A quarterly survey of 154 corporate leaders in the capital found that optimism about the economy has reached its highest level since the end of 2010.
Seven out of ten (70 per cent) businesses were found to be more confident about prospects for the economy in the next six months, 44 per cent higher than last year.
Just over half (51 per cent) of respondents were positive about the future of their own organisation, a proportion that has now been consistent for ten months.
Other findings showed that more than half (56 per cent) of London firms are continuing to increase staff numbers, with less than a fifth (18 per cent) freezing recruitment.
The positive outlook on jobs was also underlined by the fact that the proportion of companies hiring only where essential fell from 70 per cent last year to 59 per cent in the latest survey.

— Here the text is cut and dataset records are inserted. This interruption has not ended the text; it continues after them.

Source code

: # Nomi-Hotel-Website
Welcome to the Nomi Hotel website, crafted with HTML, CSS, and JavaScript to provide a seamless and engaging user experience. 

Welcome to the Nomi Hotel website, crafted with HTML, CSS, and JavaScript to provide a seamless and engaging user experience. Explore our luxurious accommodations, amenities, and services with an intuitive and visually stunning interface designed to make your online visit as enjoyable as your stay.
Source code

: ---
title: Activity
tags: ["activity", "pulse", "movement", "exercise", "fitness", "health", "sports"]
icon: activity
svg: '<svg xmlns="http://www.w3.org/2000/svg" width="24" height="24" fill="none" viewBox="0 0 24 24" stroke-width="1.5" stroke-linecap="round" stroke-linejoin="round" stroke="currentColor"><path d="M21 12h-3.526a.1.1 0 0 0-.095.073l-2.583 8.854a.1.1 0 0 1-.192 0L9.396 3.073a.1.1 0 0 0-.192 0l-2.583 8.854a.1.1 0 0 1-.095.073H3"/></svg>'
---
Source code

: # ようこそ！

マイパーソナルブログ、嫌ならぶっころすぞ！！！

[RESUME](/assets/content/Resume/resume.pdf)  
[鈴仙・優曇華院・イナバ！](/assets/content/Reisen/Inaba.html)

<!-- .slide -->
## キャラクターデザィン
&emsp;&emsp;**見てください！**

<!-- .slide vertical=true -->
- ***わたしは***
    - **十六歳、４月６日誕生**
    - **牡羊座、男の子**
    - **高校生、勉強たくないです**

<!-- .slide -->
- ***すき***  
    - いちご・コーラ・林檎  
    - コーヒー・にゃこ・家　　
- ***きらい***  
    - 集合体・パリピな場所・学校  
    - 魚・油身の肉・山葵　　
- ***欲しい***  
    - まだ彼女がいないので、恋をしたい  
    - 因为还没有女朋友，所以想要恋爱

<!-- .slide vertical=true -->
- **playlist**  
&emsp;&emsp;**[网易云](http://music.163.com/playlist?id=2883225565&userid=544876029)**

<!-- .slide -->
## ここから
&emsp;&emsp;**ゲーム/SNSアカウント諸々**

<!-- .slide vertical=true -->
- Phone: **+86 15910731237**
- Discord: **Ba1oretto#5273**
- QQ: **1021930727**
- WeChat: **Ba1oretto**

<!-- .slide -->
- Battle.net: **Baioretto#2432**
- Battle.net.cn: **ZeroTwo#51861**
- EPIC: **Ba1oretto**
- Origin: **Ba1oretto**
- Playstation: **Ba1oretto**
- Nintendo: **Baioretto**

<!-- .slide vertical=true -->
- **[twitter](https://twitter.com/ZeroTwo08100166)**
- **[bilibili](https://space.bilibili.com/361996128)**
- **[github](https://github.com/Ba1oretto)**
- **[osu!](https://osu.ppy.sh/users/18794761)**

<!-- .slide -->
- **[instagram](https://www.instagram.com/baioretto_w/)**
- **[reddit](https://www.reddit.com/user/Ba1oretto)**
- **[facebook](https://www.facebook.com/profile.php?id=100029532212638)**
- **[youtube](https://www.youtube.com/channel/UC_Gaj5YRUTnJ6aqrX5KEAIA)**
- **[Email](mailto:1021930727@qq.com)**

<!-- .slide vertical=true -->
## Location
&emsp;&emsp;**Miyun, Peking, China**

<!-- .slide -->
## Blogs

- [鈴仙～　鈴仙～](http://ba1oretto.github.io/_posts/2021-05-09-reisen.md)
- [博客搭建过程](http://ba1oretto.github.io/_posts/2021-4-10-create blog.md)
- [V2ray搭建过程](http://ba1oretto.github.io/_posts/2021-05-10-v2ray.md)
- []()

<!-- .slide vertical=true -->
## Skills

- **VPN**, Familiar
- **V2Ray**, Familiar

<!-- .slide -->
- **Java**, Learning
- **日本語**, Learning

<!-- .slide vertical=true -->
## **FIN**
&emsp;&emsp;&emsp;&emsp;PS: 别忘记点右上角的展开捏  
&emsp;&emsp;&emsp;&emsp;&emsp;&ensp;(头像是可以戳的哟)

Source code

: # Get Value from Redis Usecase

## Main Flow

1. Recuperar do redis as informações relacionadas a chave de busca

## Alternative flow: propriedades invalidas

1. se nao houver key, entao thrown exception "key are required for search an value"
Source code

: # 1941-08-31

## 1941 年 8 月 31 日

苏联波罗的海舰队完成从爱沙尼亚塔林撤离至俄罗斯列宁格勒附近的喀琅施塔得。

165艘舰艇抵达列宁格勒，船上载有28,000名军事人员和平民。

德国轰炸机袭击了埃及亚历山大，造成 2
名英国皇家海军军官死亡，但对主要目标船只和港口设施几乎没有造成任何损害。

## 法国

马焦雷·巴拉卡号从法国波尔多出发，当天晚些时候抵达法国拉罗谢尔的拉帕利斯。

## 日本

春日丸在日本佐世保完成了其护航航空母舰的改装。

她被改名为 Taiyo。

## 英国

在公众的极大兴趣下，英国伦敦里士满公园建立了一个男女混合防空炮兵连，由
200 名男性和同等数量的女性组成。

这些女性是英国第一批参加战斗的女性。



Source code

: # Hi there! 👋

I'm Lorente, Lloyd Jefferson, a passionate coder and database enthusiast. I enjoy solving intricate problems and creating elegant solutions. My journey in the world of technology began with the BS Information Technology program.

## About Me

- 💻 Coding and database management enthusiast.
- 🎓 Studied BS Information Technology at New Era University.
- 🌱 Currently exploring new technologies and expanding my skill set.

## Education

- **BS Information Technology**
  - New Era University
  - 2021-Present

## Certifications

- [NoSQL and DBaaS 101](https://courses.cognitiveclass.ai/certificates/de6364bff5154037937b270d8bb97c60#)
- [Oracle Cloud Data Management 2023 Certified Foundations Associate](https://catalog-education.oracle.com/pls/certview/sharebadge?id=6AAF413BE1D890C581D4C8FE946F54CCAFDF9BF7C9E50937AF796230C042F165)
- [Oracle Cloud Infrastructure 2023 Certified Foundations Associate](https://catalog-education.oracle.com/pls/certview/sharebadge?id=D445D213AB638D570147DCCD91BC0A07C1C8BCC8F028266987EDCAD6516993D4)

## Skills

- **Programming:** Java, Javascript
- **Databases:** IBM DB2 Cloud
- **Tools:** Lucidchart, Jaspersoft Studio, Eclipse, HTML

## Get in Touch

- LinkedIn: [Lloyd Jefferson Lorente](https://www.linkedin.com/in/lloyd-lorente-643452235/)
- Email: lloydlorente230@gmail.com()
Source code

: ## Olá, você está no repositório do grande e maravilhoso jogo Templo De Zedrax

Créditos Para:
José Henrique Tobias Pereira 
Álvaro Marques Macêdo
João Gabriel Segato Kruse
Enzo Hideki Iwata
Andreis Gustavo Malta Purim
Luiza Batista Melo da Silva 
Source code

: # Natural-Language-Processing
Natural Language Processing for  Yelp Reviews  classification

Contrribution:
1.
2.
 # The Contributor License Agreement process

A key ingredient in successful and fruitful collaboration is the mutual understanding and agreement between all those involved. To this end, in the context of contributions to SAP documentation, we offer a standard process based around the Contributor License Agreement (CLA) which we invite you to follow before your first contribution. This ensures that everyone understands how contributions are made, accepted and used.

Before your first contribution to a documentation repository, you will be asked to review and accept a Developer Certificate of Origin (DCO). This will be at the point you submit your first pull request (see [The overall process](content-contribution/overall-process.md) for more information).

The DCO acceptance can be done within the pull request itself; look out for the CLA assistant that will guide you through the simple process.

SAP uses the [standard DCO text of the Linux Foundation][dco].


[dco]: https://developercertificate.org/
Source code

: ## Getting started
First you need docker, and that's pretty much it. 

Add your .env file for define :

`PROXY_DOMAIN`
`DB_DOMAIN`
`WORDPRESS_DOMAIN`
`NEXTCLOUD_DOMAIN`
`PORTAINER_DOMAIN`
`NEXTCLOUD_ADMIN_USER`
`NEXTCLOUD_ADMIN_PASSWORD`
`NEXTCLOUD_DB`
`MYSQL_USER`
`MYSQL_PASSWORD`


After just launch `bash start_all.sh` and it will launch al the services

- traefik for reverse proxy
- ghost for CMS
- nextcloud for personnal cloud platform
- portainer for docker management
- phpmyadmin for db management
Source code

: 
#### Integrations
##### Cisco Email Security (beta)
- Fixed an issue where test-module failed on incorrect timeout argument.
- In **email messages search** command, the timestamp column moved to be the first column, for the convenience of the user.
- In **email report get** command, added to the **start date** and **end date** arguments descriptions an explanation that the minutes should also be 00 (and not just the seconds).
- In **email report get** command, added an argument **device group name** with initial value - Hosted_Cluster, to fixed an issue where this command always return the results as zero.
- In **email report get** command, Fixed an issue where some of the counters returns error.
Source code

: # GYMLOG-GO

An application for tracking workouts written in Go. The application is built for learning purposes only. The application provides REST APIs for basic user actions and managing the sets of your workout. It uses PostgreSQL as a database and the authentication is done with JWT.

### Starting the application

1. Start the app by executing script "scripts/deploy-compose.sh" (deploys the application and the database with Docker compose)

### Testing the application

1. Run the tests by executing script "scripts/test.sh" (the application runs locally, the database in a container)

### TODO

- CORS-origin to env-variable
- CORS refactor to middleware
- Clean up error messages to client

However, the research also indicated that housing is a concern for some businesses, with 83 per cent of respondents saying there is a shortage of good-quality affordable homes in the capital.
Sara Parker, CBI director for London, welcomed the fact that businesses are feeling more optimistic, taking on new employees and planning to expand.
On the housing issue, Ms Parker called for action to facilitate property construction in the city.
"The mayor must focus urgently on freeing up land for residential building, accelerating the planning process and building many more homes," she said.
Organisations including the Royal Institution of Chartered Surveyors have forecast that the lack of new properties coming onto the market will contribute to further price growth in the near future.
KPMG and Shelter have urged the government to launch a house-building programme to stop inflation reaching an unsustainable level.